Simon looked up from what he was doing, and even in the dim light of the rack mounted servers I recognise the pinched expression.
“12 days. A power supply shorted some circuits in Prophet a week last Friday. Without the proper predictive model Lösch became CPU bound by Saturday morning, so we shut it down before something else broke.”
Lösch, both the software and the specialist machine it ran on, was named after the 20th century economist Sir Richard Lösch, whose work on monetary systems was the underlying principle of the program.
But it became apparent when they started trying to run Lösch that this theoretical model wasn’t designed to incorporate real feedback efficiently. So the coders built predictive software to take real information from the markets, combine it with the theoretical model and feed its predictions back into Lösch. The pun was just too delicious for them not to call it Prophet.
“12 days?” I frowned. “The economy’s pretty stable now; surely leaving it to run itself for 12 days won’t have caused any problems.”

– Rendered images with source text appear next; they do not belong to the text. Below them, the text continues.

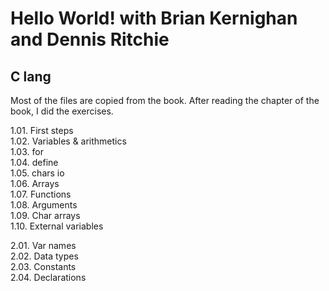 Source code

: # Hello World! with Brian Kernighan and Dennis Ritchie

## C lang
Most of the files are copied from the book. After reading the chapter of the book, I did the exercises.

1.01. First steps\
1.02. Variables & arithmetics\
1.03. for\
1.04. define\
1.05. chars io\
1.06. Arrays\
1.07. Functions\
1.08. Arguments\
1.09. Char arrays\
1.10. External variables

2.01. Var names\
2.02. Data types\
2.03. Constants\
2.04. Declarations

“Ask Dr. Rob,” Simon indicated the other corner of the room. Visible only by the light of green text reflected in his tiny spectacles, and from his pallid, sweaty skin, Dr. Rob chewed his tongue like cow and silently scanned his monitor. Who themed green text on a black background? Dr. Rob was old school.
“Imagine,” Simon explained, presumably as it had been explained to him, “walking on a tightrope. Lösch keeps its balance by a gentle nudge here, a small purchase there. I’d assumed that because Lösch was making more frequent smaller trades that the whole system was stabilising. Turns out I was wrong.”
I turned towards a grunt expelled from Dr. Rob; he was rolling his eyes in an exaggerated manner that would have been comical if he’d known he was doing it.
“It turns out,” Simon continued, “that we’ve been tightrope walking in high winds, and that Lösch was correcting and counter correcting the whole time. Now imagine our tightrope walker blacks out for a second.”
I imagined and gulped back a sudden rush of financial vertigo.
“The first forecast from Prophet this morning was showing hyper inflation in the near future, could be as bad as 65%. We set Lösch to work on it. The data came out about an hour ago. You can tell the prime minister that, as of today, Lösch can hold the inevitable off for about 5 years but eventually it will happen.”
“And we can’t stop it?” I was alarmed.
“Not without something beyond the scope of Lösch,” Simon explained, “not without a major human intervention. Dr. Rob’s working on it, but don’t expect an answer any time soon.”
Contrary as ever, Dr Rob’s deep bass filled the room for the first time. “We need a recession, a genuine, but planned, collapse of confidence.” He chewed. “And I think I have an idea. Have you ever heard of sub-prime mortgages?”